Aeryn made a face. “I wouldn’t go so far as to presume what he feels—“
“I would,” Lyse stated. She smirked at Aeryn, then shrugged. “Before I would have said this is one of his fleeting infatuations. Buuut I’ve been watching since we rejoined you all in Mor Dhona, and he’s been...different.”
“How do you mean?”
“Well if I didn’t know better, lots of what I hear about how he behaved, up ‘til about Papalymo and I got back to the Toll, sounds like he was flat jealous.”
“Of what?”
Lyse scoffed. “Of other people being interested in you, of course. Not that you notice that ever. There’ve been talks he and I have had, where I look back and realize there were multiple meanings going on and I hate that he can’t just talk plainly like a normal person, but anyway the biggest one was when we did see him briefly in Castrum Oriens before he went off to find Krile.”
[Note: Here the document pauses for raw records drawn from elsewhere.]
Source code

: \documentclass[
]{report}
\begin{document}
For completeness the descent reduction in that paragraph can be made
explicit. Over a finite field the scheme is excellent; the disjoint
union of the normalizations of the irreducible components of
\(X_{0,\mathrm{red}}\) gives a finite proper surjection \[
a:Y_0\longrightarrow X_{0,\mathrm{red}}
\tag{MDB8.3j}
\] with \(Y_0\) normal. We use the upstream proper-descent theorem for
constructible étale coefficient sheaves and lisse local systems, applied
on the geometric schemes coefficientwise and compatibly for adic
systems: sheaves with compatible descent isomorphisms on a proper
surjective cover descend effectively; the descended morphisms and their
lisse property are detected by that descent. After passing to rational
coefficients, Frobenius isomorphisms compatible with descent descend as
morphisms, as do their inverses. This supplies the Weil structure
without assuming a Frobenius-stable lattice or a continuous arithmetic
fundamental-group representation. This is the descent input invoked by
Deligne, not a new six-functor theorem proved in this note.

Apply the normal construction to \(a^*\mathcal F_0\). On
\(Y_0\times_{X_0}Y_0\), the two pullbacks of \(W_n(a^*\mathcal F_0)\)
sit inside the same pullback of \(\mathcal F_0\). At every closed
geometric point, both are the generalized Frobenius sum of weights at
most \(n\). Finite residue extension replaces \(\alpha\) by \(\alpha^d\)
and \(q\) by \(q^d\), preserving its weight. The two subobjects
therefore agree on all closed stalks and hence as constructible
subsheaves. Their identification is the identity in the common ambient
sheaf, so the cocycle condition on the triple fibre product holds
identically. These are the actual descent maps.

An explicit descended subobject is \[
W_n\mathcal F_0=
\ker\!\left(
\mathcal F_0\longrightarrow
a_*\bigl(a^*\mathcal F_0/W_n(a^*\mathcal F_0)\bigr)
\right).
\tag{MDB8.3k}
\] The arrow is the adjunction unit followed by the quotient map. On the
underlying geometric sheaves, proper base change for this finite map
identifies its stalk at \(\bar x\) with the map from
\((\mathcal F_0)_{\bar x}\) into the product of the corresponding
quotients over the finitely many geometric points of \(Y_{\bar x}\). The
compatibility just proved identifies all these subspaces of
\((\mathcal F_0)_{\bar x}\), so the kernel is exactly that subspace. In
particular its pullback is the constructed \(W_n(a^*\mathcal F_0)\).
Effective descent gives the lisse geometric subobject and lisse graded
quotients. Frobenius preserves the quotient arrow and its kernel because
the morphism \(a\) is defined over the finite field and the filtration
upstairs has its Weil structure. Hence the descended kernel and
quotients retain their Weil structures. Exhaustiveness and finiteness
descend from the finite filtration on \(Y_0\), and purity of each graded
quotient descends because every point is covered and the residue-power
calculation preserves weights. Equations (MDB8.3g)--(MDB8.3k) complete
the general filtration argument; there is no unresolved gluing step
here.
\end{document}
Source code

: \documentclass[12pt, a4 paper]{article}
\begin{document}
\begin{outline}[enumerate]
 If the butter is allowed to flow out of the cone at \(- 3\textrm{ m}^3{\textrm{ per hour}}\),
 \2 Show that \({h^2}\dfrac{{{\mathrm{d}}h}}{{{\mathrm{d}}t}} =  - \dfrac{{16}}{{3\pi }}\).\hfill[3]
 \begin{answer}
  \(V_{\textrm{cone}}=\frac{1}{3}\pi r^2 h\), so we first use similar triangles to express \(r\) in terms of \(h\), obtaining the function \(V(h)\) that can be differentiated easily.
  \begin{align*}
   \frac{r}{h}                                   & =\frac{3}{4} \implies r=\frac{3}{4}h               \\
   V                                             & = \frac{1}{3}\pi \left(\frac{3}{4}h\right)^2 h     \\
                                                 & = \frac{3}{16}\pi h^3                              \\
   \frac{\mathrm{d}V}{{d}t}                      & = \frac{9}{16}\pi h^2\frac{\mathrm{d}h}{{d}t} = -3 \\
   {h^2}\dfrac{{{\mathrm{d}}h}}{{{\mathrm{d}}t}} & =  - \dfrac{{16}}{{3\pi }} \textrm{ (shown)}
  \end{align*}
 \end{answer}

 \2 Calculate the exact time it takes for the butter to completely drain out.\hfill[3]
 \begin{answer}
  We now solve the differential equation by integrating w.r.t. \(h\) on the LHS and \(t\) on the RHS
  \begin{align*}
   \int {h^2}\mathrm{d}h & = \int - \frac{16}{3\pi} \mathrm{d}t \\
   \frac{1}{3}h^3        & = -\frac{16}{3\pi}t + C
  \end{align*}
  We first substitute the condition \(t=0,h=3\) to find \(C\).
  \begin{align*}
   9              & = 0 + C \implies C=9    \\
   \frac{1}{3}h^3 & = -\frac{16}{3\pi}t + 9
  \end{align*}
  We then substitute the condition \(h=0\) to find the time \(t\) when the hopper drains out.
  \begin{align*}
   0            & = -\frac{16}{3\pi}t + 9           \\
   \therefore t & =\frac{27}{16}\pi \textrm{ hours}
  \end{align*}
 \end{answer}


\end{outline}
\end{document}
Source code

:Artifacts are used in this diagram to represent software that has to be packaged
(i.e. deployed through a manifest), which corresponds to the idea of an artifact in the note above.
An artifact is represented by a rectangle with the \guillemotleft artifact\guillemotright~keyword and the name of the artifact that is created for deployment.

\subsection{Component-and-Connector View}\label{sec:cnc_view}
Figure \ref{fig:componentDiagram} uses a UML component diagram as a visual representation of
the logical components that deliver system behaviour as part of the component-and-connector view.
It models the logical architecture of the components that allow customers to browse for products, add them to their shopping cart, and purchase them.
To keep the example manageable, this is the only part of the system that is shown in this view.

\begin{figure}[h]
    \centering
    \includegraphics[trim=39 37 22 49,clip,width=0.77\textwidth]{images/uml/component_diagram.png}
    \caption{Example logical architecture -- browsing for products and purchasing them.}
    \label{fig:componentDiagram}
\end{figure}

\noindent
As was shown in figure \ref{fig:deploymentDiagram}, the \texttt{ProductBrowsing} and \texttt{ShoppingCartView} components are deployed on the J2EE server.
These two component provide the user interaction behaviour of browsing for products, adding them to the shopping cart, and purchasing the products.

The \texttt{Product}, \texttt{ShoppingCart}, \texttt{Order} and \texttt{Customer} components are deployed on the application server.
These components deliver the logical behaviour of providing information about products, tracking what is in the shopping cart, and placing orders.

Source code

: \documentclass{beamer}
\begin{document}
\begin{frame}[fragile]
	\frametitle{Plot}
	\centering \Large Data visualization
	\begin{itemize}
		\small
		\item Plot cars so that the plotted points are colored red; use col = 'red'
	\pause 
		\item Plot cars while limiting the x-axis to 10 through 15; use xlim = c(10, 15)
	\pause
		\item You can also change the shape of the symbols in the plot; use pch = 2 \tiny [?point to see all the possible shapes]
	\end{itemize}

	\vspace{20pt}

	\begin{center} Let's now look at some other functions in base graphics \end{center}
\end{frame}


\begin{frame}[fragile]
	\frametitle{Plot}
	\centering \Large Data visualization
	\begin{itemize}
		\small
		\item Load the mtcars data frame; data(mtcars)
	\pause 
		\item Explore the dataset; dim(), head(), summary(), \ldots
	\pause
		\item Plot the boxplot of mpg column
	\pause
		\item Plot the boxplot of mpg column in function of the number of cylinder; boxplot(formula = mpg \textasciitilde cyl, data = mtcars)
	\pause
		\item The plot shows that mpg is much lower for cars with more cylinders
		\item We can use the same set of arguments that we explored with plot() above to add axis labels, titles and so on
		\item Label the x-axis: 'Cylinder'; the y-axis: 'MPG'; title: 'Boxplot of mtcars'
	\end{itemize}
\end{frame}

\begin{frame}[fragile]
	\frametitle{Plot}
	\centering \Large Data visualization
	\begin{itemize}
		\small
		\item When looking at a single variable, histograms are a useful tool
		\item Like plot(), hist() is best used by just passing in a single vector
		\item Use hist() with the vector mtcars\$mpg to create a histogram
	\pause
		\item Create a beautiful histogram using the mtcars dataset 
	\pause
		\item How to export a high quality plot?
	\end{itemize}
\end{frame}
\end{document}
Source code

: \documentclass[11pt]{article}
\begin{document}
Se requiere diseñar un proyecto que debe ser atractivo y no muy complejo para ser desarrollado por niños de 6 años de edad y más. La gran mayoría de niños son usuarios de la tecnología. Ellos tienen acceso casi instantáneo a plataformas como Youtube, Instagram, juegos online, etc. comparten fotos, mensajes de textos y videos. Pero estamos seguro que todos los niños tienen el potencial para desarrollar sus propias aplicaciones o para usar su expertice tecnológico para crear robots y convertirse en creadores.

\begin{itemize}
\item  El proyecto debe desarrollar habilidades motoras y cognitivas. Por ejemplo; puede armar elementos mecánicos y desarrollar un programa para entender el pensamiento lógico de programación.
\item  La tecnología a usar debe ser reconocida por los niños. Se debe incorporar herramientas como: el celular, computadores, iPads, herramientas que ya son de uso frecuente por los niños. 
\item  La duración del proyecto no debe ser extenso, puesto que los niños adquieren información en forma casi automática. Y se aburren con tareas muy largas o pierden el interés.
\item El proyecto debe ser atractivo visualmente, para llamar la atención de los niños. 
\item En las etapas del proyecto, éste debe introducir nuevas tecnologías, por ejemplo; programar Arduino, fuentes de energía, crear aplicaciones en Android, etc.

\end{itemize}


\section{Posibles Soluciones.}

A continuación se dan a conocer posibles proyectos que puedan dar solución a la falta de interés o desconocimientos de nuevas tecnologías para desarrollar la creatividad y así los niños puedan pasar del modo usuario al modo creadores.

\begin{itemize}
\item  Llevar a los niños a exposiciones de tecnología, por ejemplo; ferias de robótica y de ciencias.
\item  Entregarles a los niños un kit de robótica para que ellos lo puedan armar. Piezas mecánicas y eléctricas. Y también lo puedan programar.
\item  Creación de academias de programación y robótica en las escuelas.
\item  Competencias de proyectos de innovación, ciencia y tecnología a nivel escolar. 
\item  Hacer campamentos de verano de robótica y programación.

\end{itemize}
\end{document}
“He seemed normal to me,” Aeryn said, though she was pointedly not looking at Lyse.
Lyse recalled how Thancred had turned and smiled, his shoulders lifting as if a weight had been removed from them; not unusual in anyone, really, when the Warrior of Light walked by, but something about Thancred had lit up from within, and his uncovered eye had practically devoured Aeryn head to toe before simply settling on her, like someone basking in a sunbeam in the bath. In all the time Lyse had known him, he had never looked at anyone like that. And Lyse had known Thancred through some of his earliest attempts at relationships, when the experiences and emotions were all new (and Yda had teased him so much back in those days, before Lyse herself really understood what was happening), as well as more recent ones as an adult he had no real serious interest in.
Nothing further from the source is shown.